**Supplied data**
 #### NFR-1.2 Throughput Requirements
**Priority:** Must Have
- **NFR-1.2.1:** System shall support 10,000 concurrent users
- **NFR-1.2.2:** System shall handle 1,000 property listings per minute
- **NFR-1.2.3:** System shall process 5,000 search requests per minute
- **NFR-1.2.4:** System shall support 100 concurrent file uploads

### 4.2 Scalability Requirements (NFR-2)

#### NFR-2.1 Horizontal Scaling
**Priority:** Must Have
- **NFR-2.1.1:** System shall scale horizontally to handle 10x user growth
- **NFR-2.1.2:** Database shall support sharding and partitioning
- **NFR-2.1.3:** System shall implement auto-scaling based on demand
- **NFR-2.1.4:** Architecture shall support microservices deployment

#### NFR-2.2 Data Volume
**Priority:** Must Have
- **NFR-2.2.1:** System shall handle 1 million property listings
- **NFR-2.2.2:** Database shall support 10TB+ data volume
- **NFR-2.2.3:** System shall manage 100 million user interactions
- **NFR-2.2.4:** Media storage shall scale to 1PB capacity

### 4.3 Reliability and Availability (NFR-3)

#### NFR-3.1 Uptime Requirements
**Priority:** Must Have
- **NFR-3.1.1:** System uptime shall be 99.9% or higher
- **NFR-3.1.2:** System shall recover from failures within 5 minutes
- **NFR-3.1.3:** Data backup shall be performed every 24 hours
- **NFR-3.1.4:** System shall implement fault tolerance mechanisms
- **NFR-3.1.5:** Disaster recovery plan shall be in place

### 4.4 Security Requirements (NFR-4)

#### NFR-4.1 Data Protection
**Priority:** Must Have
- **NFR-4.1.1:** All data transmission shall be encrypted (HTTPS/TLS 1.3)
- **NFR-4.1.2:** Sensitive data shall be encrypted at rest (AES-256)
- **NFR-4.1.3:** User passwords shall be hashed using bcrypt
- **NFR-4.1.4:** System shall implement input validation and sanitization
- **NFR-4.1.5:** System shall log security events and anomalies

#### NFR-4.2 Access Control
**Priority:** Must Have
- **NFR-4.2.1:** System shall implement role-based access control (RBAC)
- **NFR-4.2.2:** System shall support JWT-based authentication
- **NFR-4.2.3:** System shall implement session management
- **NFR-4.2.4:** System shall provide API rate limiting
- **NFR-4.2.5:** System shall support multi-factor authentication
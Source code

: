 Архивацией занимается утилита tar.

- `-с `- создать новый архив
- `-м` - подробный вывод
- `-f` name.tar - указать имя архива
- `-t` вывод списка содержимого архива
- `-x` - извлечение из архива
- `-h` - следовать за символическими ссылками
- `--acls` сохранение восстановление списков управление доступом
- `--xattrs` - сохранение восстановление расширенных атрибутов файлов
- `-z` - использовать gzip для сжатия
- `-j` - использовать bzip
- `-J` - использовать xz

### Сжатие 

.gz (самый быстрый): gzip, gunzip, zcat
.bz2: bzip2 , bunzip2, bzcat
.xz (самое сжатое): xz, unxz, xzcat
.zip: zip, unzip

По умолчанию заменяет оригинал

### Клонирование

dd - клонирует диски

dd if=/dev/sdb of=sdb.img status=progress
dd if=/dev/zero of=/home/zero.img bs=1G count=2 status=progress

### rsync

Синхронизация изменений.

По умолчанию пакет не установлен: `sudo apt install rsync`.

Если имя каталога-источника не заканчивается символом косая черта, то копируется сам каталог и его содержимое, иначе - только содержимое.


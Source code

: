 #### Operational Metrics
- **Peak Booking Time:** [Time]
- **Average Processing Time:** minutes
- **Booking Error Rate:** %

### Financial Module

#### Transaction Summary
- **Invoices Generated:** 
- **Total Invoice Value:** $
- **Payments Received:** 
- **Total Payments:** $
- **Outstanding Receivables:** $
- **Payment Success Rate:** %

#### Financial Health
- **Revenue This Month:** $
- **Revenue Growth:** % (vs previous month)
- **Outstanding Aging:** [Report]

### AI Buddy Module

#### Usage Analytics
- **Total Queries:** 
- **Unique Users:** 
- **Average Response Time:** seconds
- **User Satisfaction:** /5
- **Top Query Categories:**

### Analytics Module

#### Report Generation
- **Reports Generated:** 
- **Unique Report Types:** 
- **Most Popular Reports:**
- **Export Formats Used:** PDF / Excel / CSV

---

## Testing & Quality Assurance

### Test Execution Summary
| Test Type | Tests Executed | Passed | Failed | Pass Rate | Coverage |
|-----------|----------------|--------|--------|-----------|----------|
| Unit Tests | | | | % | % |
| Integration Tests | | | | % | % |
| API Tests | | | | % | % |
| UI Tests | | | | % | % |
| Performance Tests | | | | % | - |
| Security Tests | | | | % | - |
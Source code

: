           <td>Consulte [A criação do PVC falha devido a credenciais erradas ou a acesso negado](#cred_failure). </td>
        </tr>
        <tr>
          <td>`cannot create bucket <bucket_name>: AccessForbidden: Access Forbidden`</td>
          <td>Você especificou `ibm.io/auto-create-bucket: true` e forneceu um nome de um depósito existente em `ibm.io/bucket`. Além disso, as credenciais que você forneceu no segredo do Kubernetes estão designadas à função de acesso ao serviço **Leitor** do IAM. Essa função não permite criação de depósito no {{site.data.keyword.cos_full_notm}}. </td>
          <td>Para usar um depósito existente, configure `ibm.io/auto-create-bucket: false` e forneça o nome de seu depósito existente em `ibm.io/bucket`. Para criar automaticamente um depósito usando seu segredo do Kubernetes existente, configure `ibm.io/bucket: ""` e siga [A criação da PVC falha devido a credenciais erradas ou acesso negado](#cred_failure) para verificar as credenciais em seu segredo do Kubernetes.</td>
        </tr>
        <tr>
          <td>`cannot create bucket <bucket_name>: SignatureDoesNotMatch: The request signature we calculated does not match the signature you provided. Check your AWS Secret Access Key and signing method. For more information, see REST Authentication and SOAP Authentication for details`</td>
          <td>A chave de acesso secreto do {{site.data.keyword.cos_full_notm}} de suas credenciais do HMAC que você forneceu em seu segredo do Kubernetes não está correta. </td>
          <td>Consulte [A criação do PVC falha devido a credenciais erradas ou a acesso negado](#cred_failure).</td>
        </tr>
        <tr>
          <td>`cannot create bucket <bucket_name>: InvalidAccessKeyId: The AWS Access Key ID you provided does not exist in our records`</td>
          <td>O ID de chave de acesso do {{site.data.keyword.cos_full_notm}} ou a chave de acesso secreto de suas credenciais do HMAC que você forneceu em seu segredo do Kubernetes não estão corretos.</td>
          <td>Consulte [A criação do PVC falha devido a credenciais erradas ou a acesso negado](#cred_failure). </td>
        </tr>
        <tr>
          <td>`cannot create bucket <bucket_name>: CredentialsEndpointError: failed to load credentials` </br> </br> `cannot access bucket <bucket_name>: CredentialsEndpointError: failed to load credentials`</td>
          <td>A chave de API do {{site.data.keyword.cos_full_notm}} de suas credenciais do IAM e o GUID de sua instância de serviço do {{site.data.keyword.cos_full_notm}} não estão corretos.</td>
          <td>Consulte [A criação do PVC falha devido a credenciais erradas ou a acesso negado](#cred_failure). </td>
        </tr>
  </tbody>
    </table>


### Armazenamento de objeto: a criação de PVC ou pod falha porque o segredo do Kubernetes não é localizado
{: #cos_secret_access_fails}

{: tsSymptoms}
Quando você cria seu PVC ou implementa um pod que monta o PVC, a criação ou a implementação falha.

**What the task asks**
Return every line of the data unchanged.

**Exercise solution**
 #### NFR-1.2 Throughput Requirements
**Priority:** Must Have
- **NFR-1.2.1:** System shall support 10,000 concurrent users
- **NFR-1.2.2:** System shall handle 1,000 property listings per minute
- **NFR-1.2.3:** System shall process 5,000 search requests per minute
- **NFR-1.2.4:** System shall support 100 concurrent file uploads

### 4.2 Scalability Requirements (NFR-2)

#### NFR-2.1 Horizontal Scaling
**Priority:** Must Have
- **NFR-2.1.1:** System shall scale horizontally to handle 10x user growth
- **NFR-2.1.2:** Database shall support sharding and partitioning
- **NFR-2.1.3:** System shall implement auto-scaling based on demand
- **NFR-2.1.4:** Architecture shall support microservices deployment

#### NFR-2.2 Data Volume
**Priority:** Must Have
- **NFR-2.2.1:** System shall handle 1 million property listings
- **NFR-2.2.2:** Database shall support 10TB+ data volume
- **NFR-2.2.3:** System shall manage 100 million user interactions
- **NFR-2.2.4:** Media storage shall scale to 1PB capacity

### 4.3 Reliability and Availability (NFR-3)

#### NFR-3.1 Uptime Requirements
**Priority:** Must Have
- **NFR-3.1.1:** System uptime shall be 99.9% or higher
- **NFR-3.1.2:** System shall recover from failures within 5 minutes
- **NFR-3.1.3:** Data backup shall be performed every 24 hours
- **NFR-3.1.4:** System shall implement fault tolerance mechanisms
- **NFR-3.1.5:** Disaster recovery plan shall be in place

### 4.4 Security Requirements (NFR-4)

#### NFR-4.1 Data Protection
**Priority:** Must Have
- **NFR-4.1.1:** All data transmission shall be encrypted (HTTPS/TLS 1.3)
- **NFR-4.1.2:** Sensitive data shall be encrypted at rest (AES-256)
- **NFR-4.1.3:** User passwords shall be hashed using bcrypt
- **NFR-4.1.4:** System shall implement input validation and sanitization
- **NFR-4.1.5:** System shall log security events and anomalies

#### NFR-4.2 Access Control
**Priority:** Must Have
- **NFR-4.2.1:** System shall implement role-based access control (RBAC)
- **NFR-4.2.2:** System shall support JWT-based authentication
- **NFR-4.2.3:** System shall implement session management
- **NFR-4.2.4:** System shall provide API rate limiting
- **NFR-4.2.5:** System shall support multi-factor authentication
Source code

: Архивацией занимается утилита tar.

- `-с `- создать новый архив
- `-м` - подробный вывод
- `-f` name.tar - указать имя архива
- `-t` вывод списка содержимого архива
- `-x` - извлечение из архива
- `-h` - следовать за символическими ссылками
- `--acls` сохранение восстановление списков управление доступом
- `--xattrs` - сохранение восстановление расширенных атрибутов файлов
- `-z` - использовать gzip для сжатия
- `-j` - использовать bzip
- `-J` - использовать xz

### Сжатие 

.gz (самый быстрый): gzip, gunzip, zcat
.bz2: bzip2 , bunzip2, bzcat
.xz (самое сжатое): xz, unxz, xzcat
.zip: zip, unzip

По умолчанию заменяет оригинал

### Клонирование

dd - клонирует диски

dd if=/dev/sdb of=sdb.img status=progress
dd if=/dev/zero of=/home/zero.img bs=1G count=2 status=progress

### rsync

Синхронизация изменений.

По умолчанию пакет не установлен: `sudo apt install rsync`.

Если имя каталога-источника не заканчивается символом косая черта, то копируется сам каталог и его содержимое, иначе - только содержимое.


Source code

: #### Operational Metrics
- **Peak Booking Time:** [Time]
- **Average Processing Time:** minutes
- **Booking Error Rate:** %

### Financial Module

#### Transaction Summary
- **Invoices Generated:** 
- **Total Invoice Value:** $
- **Payments Received:** 
- **Total Payments:** $
- **Outstanding Receivables:** $
- **Payment Success Rate:** %

#### Financial Health
- **Revenue This Month:** $
- **Revenue Growth:** % (vs previous month)
- **Outstanding Aging:** [Report]

### AI Buddy Module

#### Usage Analytics
- **Total Queries:** 
- **Unique Users:** 
- **Average Response Time:** seconds
- **User Satisfaction:** /5
- **Top Query Categories:**

### Analytics Module

#### Report Generation
- **Reports Generated:** 
- **Unique Report Types:** 
- **Most Popular Reports:**
- **Export Formats Used:** PDF / Excel / CSV

---

## Testing & Quality Assurance

### Test Execution Summary
| Test Type | Tests Executed | Passed | Failed | Pass Rate | Coverage |
|-----------|----------------|--------|--------|-----------|----------|
| Unit Tests | | | | % | % |
| Integration Tests | | | | % | % |
| API Tests | | | | % | % |
| UI Tests | | | | % | % |
| Performance Tests | | | | % | - |
| Security Tests | | | | % | - |
Source code

:           <td>Consulte [A criação do PVC falha devido a credenciais erradas ou a acesso negado](#cred_failure). </td>
        </tr>
        <tr>
          <td>`cannot create bucket <bucket_name>: AccessForbidden: Access Forbidden`</td>
          <td>Você especificou `ibm.io/auto-create-bucket: true` e forneceu um nome de um depósito existente em `ibm.io/bucket`. Além disso, as credenciais que você forneceu no segredo do Kubernetes estão designadas à função de acesso ao serviço **Leitor** do IAM. Essa função não permite criação de depósito no {{site.data.keyword.cos_full_notm}}. </td>
          <td>Para usar um depósito existente, configure `ibm.io/auto-create-bucket: false` e forneça o nome de seu depósito existente em `ibm.io/bucket`. Para criar automaticamente um depósito usando seu segredo do Kubernetes existente, configure `ibm.io/bucket: ""` e siga [A criação da PVC falha devido a credenciais erradas ou acesso negado](#cred_failure) para verificar as credenciais em seu segredo do Kubernetes.</td>
        </tr>
        <tr>
          <td>`cannot create bucket <bucket_name>: SignatureDoesNotMatch: The request signature we calculated does not match the signature you provided. Check your AWS Secret Access Key and signing method. For more information, see REST Authentication and SOAP Authentication for details`</td>
          <td>A chave de acesso secreto do {{site.data.keyword.cos_full_notm}} de suas credenciais do HMAC que você forneceu em seu segredo do Kubernetes não está correta. </td>
          <td>Consulte [A criação do PVC falha devido a credenciais erradas ou a acesso negado](#cred_failure).</td>
        </tr>
        <tr>
          <td>`cannot create bucket <bucket_name>: InvalidAccessKeyId: The AWS Access Key ID you provided does not exist in our records`</td>
          <td>O ID de chave de acesso do {{site.data.keyword.cos_full_notm}} ou a chave de acesso secreto de suas credenciais do HMAC que você forneceu em seu segredo do Kubernetes não estão corretos.</td>
          <td>Consulte [A criação do PVC falha devido a credenciais erradas ou a acesso negado](#cred_failure). </td>
        </tr>
        <tr>
          <td>`cannot create bucket <bucket_name>: CredentialsEndpointError: failed to load credentials` </br> </br> `cannot access bucket <bucket_name>: CredentialsEndpointError: failed to load credentials`</td>
          <td>A chave de API do {{site.data.keyword.cos_full_notm}} de suas credenciais do IAM e o GUID de sua instância de serviço do {{site.data.keyword.cos_full_notm}} não estão corretos.</td>
          <td>Consulte [A criação do PVC falha devido a credenciais erradas ou a acesso negado](#cred_failure). </td>
        </tr>
  </tbody>
    </table>


### Armazenamento de objeto: a criação de PVC ou pod falha porque o segredo do Kubernetes não é localizado
{: #cos_secret_access_fails}

{: tsSymptoms}
Quando você cria seu PVC ou implementa um pod que monta o PVC, a criação ou a implementação falha.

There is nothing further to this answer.